The authors consider a non-parametric hypothesis testing procedure and derived optimal stopping rule for estimating regression function. Their proposed method ensures that their hypothesis testing procedure is minimax optimal and is sharp estimation accuracy. While the authors does not confirm the performance of their proopsed method through real data, the method would be novel and efficient for data science. My concern is that, in general, tuning parameter in the kernel is sensitive for performing simulations. So, I am interested in how robust the proposed method with respect to it. In addition, it is important to choose kernel function or to reduce variables, in practice. Are there possible to extend the proposed method to such a scenario?

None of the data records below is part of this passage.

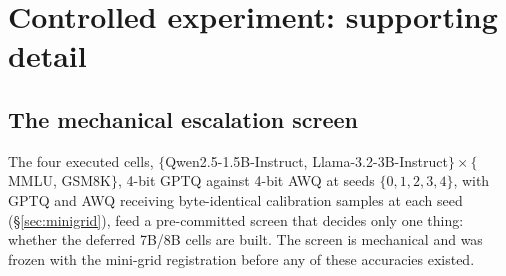 %
%

\section{Controlled experiment: supporting detail}
\label{app:minigrid-detail}

\subsection{The mechanical escalation screen}
\label{app:escalation}

The four executed cells, $\{$Qwen2.5-1.5B-Instruct, Llama-3.2-3B-Instruct$\}
\times\{$MMLU, GSM8K$\}$, 4-bit GPTQ against 4-bit AWQ at seeds
$\{0,1,2,3,4\}$, with GPTQ and AWQ receiving byte-identical calibration samples
at each seed (\S\ref{sec:minigrid}), feed a pre-committed screen that decides
only one thing: whether the deferred 7B/8B cells are built. The screen is
mechanical and was frozen with the mini-grid registration before any of these
accuracies existed.

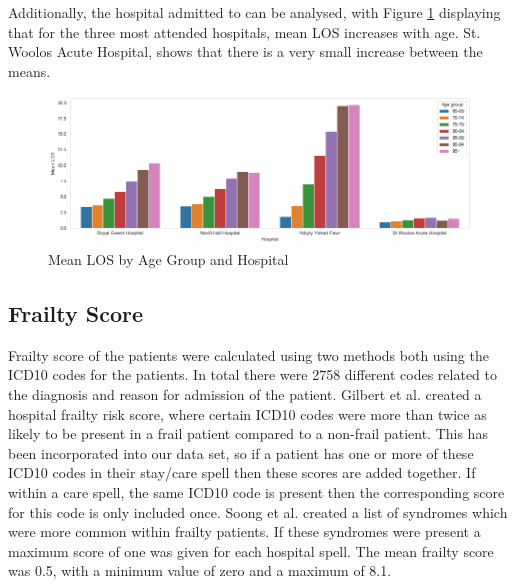 \documentclass[../thesis.tex]{subfiles}
\begin{document}
\begin{table}[h!]
    \centering
    \caption{Average LOS by Admission Day}
    \label{Tab:DayLOS}
\end{table}

Additionally, the hospital admitted to can be analysed, with Figure \ref{Fig:LOSDay} displaying that for the three most attended hospitals, mean LOS increases with age. St. Woolos Acute Hospital, shows that there is a very small increase between the means.
\begin{figure}[h!]
    \centering
    \includegraphics[width = \textwidth]{Chapter3/Figures/Mean LOS for top four hospitals in ABUHB.png}
    \caption{Mean LOS by Age Group and Hospital}
    \label{Fig:LOSDay}
\end{figure}

\subsection{Frailty Score}\label{Sec:Frailty}
Frailty score of the patients were calculated using two methods both using the ICD10 codes for the patients. In total there were 2758 different codes related to the diagnosis and reason for admission of the patient. Gilbert et al. \cite{Gilbert2018} created a hospital frailty risk score, where certain ICD10 codes were more than twice as likely to be present in a frail patient compared to a non-frail patient. This has been incorporated into our data set, so if a patient has one or more of these ICD10 codes in their stay/care spell then these scores are added together. If within a care spell, the same ICD10 code is present then the corresponding score for this code is only included once. Soong et al. \cite{Soong2015} created a list of syndromes which were more common within frailty patients. If these syndromes were present a maximum score of one was given for each hospital spell. The mean frailty score was 0.5, with a minimum value of zero and a maximum of 8.1.
\end{document}
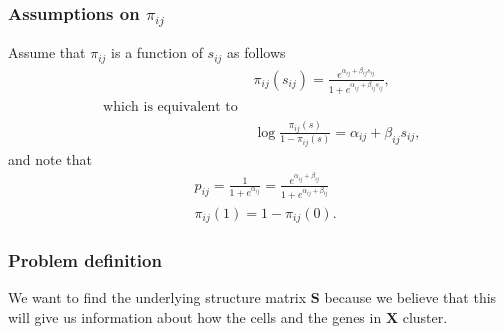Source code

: \documentclass[12pt]{article}
\begin{document}
\subsubsection*{Assumptions on $\pi_{ij}$} %
Assume that $\pi_{ij}$ is a function of $s_{ij}$ as follows
\begin{align} \label{eq:Link}
  & \pi_{ij}(s_{ij}) = \frac{e^{\alpha_{ij} + \beta_{ij} s_{ij}}}{1 + e^{\alpha_{ij} + \beta_{ij} s_{ij}}}, \\
 \text{ which is equivalent to } \nonumber \\
  & \log \frac{\pi_{ij}(s)}{1-\pi_{ij}(s)}  = \alpha_{ij} + \beta_{ij} s_{ij},  \nonumber
\end{align}
and note that
\begin{align} \label{eq:p_alpha_pi}
  & p_{ij} =  \frac{1}{1 + e^{\alpha_{ij}}} =  \frac{e^{\alpha_{ij} + \beta_{ij}}}{1 + e^{\alpha_{ij} + \beta_{ij}}} \\
  & \pi_{ij}(1)  = 1 - \pi_{ij}(0). \nonumber
\end{align}

\subsubsection*{Problem definition} %
We want to find the underlying structure matrix $\mathbf{S}$ because we believe that this will give us information about how the cells and the genes in $\mathbf{X}$ cluster. 
\end{document}
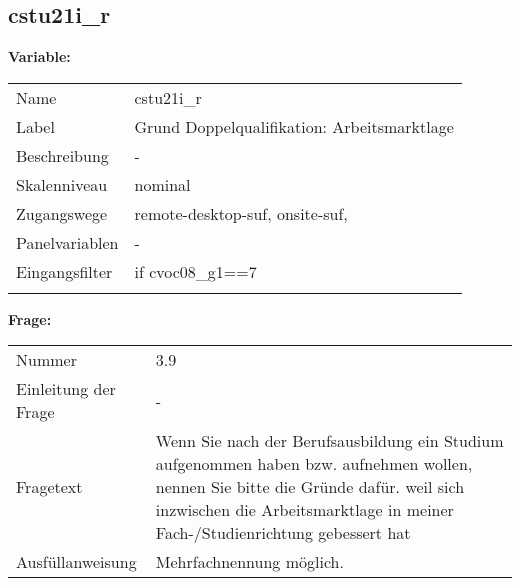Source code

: 	
	
	\subsection{cstu21i\_r}
	\label{subSection:cstu21i_r}

	\noindent\textbf{Variable:}\\
		\begin{tabular}{lL{11.3cm}}
			\label{tableVariable:cstu21i_r}
			Name & cstu21i\_r \\
			Label & Grund Doppelqualifikation: Arbeitsmarktlage \\
			Beschreibung & - \\
			Skalenniveau & nominal \\
			Zugangswege &
				remote-desktop-suf,
				onsite-suf,
 \\
			Panelvariablen & -
			 \\
			Eingangsfilter & if cvoc08\_g1==7 \\
 \\
		\end{tabular}

		\vspace*{1 cm}
		\noindent\textbf{Frage:}\\
		\begin{tabular}{lL{11.3cm}}
			\label{tableQuestion:cstu21i_r}
			Nummer & 3.9 \\
			Einleitung der Frage & - \\
			Fragetext & Wenn Sie nach der Berufsausbildung ein Studium aufgenommen haben bzw. aufnehmen wollen, nennen Sie bitte die Gründe dafür. 
weil sich inzwischen die Arbeitsmarktlage in meiner Fach-/Studienrichtung gebessert hat \\
			Ausfüllanweisung & Mehrfachnennung möglich. \\
		\end{tabular}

Summary: This is a very interesting paper that provides an alternative approach to nonparametric testing. Instead of imposing a penalty to encourage bias-variance tradeoff, the paper proposed to do an “early stopping” to achieve that. The reason why this approach would work is that when applying a gradient ascent/descent approach, even the optimal solution will overfit the data, on the way to the optimal, there is a sweet spot where the variability has been removed a lot while the bias is still not too large (have not yet overfit the data). Overall, this is a nice and well-written paper and its idea is worth spreading in the community of machine learning and statistics. Detail comments: 1. In Theorem 3.1 and soon after it, there is a rule for testing H0 using the asymptotic distribution. However, if I understand it correctly, this rule will be asymptotically valid when both t and n goes to infinity. Will the stopping rule T^* diverges when n goes to infinity? Otherwise it may not really control the asymptotic type-1 error. 2. Although the power analysis has been done for the rejection rule, the type-1 error at t=T^* was not clear. In particular, the stopping rule T^* also depends on the data. So Theorem 3.1 may not be enough to guard the type-1 error. Is there any theoretical results about the control of type-1 error? There might be two possible ways to do that. One is to derive the asymptotic distribution at t=T^* when n goes to infinity. The other is via the optional stopping theorem. 3. Will this method be applicable to estimation problem? I guess the main challenge is to find the right time to stop the gradient ascent so the stopping has to be re-defined. Maybe the idea of Lepski’s adaptive rule could be useful in this case.